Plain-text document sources

● ● ● ● ● ● ●

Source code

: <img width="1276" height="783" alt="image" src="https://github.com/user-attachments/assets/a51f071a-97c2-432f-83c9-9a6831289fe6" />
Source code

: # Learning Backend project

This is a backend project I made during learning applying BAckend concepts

● ● ● ● ● ● ●

ACTIVITY
Each line above that includes "project" counts once; state the total and nothing more.

EXERCISE SOLUTION
2